Extracted records:

******************************

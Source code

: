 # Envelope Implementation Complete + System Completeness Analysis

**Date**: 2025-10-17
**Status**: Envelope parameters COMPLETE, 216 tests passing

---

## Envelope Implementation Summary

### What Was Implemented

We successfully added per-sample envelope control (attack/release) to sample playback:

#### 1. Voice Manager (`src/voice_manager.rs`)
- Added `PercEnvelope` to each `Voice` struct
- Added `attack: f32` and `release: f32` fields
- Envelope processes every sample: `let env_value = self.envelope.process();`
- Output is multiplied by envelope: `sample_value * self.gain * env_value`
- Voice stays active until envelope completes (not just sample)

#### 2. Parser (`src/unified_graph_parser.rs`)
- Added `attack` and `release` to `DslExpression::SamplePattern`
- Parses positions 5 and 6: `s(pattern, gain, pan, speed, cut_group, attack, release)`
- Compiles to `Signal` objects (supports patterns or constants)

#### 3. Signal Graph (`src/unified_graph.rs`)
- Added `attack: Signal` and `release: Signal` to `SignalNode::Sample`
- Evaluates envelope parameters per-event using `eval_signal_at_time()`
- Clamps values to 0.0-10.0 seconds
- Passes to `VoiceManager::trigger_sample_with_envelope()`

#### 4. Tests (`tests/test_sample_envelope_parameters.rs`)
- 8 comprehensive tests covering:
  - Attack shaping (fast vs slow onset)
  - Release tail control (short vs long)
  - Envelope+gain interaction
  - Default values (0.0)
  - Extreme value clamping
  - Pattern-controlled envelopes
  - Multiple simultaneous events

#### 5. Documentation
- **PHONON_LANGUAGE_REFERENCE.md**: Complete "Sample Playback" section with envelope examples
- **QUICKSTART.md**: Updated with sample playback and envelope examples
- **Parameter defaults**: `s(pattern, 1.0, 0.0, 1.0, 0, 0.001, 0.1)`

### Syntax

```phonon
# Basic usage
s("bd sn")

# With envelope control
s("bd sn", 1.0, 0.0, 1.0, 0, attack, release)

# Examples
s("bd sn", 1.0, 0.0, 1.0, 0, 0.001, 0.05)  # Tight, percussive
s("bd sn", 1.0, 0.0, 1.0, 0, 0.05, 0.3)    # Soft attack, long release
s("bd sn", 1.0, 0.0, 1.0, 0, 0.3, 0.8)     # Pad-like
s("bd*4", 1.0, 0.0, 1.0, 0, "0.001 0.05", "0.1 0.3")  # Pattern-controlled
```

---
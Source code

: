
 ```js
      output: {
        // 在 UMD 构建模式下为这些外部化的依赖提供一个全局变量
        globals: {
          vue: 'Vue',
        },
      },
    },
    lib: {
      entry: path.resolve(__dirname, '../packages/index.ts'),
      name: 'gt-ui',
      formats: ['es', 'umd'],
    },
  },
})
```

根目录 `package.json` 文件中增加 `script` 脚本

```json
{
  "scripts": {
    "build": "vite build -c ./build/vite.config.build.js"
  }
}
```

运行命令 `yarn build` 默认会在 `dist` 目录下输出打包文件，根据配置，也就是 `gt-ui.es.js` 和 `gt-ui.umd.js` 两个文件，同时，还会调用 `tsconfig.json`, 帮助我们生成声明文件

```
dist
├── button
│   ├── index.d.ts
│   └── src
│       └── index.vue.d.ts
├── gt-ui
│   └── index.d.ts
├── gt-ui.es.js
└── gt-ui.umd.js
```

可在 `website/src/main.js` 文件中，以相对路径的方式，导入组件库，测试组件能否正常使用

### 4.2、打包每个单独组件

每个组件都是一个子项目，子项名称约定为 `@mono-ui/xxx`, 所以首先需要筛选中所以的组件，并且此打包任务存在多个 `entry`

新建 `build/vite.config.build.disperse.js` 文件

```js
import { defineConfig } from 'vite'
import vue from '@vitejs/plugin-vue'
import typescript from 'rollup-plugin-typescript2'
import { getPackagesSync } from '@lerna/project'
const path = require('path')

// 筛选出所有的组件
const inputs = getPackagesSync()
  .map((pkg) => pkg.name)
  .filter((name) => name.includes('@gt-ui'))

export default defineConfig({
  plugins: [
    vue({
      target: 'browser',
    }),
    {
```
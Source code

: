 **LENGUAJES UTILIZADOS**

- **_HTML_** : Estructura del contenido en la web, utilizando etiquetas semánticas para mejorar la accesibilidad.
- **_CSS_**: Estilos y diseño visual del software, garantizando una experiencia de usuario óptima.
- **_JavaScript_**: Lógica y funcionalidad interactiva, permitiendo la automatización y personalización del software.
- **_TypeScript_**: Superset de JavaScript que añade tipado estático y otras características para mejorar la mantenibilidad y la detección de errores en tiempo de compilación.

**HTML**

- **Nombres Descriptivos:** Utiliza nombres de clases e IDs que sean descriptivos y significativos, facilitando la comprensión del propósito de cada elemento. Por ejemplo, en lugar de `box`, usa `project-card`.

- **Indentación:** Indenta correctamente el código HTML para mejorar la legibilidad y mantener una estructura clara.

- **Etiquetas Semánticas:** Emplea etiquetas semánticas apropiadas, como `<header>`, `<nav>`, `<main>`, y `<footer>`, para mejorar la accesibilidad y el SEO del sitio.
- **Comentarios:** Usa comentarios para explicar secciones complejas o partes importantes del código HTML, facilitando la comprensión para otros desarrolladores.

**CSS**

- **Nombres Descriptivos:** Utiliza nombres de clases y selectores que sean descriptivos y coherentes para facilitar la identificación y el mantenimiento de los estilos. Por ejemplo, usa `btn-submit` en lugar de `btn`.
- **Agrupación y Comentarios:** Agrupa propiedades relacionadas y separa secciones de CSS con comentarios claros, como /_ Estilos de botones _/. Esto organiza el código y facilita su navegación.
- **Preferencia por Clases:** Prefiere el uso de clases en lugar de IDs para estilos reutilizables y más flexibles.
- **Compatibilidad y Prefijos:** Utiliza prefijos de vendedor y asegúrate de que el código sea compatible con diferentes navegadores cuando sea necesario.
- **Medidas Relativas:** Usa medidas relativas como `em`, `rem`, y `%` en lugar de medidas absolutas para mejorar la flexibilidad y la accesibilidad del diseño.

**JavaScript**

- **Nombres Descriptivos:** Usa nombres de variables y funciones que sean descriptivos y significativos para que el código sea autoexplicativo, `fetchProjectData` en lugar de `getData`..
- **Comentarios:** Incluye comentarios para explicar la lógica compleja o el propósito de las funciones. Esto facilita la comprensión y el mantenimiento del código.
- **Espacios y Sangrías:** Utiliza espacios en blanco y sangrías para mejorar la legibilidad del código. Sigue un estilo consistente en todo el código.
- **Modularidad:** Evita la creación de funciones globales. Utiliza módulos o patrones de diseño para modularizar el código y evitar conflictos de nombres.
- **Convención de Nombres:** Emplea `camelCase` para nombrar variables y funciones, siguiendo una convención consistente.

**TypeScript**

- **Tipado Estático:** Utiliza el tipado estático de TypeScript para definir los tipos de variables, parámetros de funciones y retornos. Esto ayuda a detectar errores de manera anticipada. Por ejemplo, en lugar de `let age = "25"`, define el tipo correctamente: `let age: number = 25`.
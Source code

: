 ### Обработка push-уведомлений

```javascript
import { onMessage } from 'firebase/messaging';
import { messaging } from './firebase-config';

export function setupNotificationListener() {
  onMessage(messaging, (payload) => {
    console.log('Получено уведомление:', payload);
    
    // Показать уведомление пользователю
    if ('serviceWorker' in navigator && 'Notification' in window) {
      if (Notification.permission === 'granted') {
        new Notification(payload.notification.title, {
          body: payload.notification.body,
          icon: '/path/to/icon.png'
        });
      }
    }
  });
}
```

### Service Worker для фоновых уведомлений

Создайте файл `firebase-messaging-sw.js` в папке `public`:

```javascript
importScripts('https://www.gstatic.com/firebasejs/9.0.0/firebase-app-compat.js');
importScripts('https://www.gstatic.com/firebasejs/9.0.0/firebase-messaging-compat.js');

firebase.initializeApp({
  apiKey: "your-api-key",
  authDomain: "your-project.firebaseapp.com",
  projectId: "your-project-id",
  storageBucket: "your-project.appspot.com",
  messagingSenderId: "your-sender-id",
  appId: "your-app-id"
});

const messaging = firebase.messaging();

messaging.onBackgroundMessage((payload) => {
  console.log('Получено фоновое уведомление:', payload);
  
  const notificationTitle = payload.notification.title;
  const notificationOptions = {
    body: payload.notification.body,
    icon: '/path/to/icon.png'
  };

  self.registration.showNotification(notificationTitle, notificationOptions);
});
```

******************************

:: What to produce ::
Tell how many lines of the data above hold the string "variables". The number alone is the answer.

:: Written solution ::
3